This function can (and should) be optimized using a read lock. That is, there are parts of the
function that can be efficiently implemented just with the read lock. As a hint, please recall that
the stack contains only 3 possible values: 0,1,2.
The rest of this third implementation should be the same as the RW locking.
All of your solutions should be free from data-conflicts. That is, they should pass Clang’s thread
sanitizer check when executing the wrapper. Your modifications to the stack should not effect its
single threaded behavior (i.e. a push should add an element to the stack: a subsequent pop should
retrieve the element).
3.4 Experiments
Run each of your 3 executables and record the throughputs of the different operations.

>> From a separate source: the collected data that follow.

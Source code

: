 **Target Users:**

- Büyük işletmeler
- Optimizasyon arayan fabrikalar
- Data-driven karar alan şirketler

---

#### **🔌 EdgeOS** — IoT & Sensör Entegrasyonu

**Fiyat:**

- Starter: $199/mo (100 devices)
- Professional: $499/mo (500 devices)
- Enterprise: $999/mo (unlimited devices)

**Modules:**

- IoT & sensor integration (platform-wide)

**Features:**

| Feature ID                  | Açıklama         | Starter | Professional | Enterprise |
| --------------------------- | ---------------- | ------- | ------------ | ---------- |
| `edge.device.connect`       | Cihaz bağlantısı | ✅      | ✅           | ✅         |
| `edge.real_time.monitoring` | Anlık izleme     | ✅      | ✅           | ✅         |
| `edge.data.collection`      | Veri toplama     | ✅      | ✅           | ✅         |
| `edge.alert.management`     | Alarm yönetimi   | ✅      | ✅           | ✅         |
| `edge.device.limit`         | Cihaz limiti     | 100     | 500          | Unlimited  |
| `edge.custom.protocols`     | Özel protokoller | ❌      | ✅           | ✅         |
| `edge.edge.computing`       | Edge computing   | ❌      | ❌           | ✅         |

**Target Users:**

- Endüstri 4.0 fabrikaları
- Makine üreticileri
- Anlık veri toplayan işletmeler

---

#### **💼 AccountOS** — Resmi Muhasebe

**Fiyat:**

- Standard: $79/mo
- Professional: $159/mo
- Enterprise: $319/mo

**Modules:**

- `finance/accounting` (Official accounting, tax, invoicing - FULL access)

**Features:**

Due to
timing variations, please run each experiment 10 times and report the average, and comment on
the spread of values you see during runs.
4 What to Submit
The code component of your submission is the completed header files. They will be submitted as
part of the zip file for the whole assignment (described at the end of the document).
In the report component please give the results of your experiments using a table and a graph.
Write 1 paragraph about your solution to SwapTop, and how you used the RW lock. Write 1
paragraph analyzing your results.
Your grade will be based on 4 criteria:
• Correctness: Is your list free from data conflicts and does it maintain the correct behavior of
a stack?
5
• Conceptual: Are the methods correctly locked with the different mutexes? Does the SwapTop
function efficiently provide its functionality?
• Performance: do your performance results match roughly what they should? Do your RW
locks provide higher throughput?
• Explanation: do you explain your results accurately based on our lectures?
Zipped file directory structure
Please submit your code zipped up in the following structure:
• Submit your code constrained to exactly the files discussed in the section. Do not rename the
files. Only modify the files you are asked to. You can add functions, but do not change the
signature of the functions that are provided.
• from the directory where you originally unzipped the packet, run:
zip -r homework2.zip part1 part2 part3
• This will create homework2.zip. Please submit this file.
• you can double check your file fits the format we are expecting by copying homework2.zip
and check.sh to a new folder. You should be able to run:
unzip homework2.zip;
bash check.sh;
and not see any errors.
In addition to homework2.zip, please also submit a single pdf file including the report components of this assignment. Please submit this pdf as a separate file in canvas, and not as part of the
zip.
6